**Task to complete**
Report all lines below with the word "tilføres".
************
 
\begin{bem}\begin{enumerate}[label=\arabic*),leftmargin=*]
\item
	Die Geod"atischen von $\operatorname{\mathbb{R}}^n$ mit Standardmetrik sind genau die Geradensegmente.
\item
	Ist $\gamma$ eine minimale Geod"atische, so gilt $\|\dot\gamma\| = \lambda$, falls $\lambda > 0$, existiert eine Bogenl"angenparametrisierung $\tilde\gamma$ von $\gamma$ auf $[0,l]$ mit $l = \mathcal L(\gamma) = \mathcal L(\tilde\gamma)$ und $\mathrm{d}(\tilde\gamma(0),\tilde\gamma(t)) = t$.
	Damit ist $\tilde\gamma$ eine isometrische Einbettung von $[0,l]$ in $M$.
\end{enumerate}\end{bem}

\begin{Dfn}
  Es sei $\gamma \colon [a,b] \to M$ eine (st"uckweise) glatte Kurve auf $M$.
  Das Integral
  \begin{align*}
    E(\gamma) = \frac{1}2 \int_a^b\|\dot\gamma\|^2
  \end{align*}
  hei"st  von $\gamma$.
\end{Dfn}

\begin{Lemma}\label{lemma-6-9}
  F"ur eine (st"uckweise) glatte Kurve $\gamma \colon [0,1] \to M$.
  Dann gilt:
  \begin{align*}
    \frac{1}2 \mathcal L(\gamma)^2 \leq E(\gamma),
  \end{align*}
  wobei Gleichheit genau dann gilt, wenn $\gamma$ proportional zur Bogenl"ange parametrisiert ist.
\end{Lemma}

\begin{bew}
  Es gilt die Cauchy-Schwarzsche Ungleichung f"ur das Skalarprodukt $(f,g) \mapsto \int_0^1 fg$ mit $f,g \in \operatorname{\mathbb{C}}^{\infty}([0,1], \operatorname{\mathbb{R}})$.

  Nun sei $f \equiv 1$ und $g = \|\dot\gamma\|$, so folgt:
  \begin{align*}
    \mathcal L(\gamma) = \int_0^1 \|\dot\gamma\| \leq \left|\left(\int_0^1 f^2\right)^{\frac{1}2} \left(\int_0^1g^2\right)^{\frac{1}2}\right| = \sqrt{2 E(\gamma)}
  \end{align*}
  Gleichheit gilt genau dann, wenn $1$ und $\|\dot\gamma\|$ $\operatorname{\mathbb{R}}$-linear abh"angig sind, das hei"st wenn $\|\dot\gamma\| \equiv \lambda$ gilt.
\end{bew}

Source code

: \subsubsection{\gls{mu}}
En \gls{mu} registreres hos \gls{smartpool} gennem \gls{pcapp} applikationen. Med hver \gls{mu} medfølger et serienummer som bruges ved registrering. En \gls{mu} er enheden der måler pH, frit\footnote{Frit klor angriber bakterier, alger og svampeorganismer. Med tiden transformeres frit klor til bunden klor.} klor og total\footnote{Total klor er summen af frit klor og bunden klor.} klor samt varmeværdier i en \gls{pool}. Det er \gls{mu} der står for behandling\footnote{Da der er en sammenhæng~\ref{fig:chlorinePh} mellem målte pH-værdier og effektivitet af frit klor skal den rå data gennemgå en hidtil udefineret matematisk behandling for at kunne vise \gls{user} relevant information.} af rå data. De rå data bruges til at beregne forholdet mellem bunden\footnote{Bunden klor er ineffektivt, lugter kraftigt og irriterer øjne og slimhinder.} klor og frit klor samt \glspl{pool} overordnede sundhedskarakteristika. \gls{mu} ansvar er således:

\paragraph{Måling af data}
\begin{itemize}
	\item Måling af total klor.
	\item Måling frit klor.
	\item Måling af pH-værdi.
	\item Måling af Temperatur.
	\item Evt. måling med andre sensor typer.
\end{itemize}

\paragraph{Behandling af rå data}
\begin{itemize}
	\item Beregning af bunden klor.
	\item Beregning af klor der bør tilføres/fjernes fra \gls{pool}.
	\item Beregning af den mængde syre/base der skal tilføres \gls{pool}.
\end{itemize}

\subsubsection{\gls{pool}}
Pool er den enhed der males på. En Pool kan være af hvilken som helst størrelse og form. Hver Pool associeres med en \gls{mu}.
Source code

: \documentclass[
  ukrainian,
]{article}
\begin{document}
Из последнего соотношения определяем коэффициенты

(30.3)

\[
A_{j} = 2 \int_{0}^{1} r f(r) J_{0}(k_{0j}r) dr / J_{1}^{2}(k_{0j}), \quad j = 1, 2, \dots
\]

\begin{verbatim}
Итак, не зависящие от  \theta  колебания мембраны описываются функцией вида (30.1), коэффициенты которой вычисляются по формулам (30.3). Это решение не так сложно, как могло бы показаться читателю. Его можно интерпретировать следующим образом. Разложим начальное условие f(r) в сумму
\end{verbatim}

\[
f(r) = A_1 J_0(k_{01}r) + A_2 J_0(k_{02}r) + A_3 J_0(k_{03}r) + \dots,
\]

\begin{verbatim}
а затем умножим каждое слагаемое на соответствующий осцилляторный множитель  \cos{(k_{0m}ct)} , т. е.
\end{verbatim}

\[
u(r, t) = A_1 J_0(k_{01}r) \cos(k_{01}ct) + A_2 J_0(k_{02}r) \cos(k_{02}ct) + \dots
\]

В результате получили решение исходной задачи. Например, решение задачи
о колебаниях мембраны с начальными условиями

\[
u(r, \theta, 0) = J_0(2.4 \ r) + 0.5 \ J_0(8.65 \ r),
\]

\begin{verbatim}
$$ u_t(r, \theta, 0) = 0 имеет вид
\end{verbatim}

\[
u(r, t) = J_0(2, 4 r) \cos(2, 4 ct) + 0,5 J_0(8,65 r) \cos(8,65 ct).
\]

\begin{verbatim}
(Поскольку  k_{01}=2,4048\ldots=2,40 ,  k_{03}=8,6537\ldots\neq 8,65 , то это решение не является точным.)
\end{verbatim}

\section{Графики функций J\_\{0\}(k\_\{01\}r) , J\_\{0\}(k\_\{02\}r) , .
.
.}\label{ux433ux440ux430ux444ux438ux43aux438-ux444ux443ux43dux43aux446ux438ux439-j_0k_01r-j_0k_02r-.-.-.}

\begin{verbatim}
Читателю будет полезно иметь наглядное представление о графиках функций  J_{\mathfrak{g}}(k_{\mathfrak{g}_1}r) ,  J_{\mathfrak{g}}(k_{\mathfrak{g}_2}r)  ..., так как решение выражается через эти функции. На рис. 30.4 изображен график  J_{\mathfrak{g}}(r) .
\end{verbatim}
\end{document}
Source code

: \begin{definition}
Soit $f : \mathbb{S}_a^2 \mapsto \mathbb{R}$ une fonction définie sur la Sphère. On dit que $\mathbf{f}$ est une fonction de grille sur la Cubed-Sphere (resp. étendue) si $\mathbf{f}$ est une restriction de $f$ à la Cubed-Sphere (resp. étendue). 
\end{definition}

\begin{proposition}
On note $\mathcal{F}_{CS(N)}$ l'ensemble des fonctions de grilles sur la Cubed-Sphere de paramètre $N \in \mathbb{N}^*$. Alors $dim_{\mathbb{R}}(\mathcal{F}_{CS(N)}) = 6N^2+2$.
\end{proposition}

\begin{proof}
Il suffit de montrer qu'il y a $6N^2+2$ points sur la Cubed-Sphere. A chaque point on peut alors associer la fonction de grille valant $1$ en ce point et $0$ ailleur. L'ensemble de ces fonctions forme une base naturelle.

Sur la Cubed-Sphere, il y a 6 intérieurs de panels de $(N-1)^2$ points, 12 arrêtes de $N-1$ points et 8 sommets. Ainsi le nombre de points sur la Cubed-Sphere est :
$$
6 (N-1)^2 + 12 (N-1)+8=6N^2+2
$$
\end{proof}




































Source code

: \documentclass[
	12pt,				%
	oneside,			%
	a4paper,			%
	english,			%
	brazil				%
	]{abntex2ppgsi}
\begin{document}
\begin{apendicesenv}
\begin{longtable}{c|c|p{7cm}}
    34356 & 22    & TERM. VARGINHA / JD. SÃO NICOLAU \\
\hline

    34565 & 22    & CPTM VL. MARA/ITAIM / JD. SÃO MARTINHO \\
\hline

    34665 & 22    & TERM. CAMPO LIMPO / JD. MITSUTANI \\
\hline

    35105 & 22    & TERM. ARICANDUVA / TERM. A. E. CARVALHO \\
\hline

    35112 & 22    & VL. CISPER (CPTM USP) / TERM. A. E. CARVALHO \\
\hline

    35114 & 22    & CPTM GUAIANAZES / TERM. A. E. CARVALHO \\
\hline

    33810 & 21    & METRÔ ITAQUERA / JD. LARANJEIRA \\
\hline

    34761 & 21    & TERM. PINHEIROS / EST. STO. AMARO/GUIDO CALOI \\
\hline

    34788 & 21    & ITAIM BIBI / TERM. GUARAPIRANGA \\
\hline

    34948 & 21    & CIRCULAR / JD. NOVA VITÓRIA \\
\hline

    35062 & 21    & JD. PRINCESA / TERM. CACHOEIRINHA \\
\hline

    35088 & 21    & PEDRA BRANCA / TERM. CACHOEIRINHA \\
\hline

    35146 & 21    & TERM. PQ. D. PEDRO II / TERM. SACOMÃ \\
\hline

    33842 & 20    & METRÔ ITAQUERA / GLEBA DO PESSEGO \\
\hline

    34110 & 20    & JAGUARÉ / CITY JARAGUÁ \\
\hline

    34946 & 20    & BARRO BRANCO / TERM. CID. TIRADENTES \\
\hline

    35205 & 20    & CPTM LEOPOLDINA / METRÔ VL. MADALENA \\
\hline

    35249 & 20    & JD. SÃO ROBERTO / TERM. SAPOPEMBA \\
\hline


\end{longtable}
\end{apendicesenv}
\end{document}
************
**The completed task**
	\item Beregning af klor der bør tilføres/fjernes fra \gls{pool}.
	\item Beregning af den mængde syre/base der skal tilføres \gls{pool}.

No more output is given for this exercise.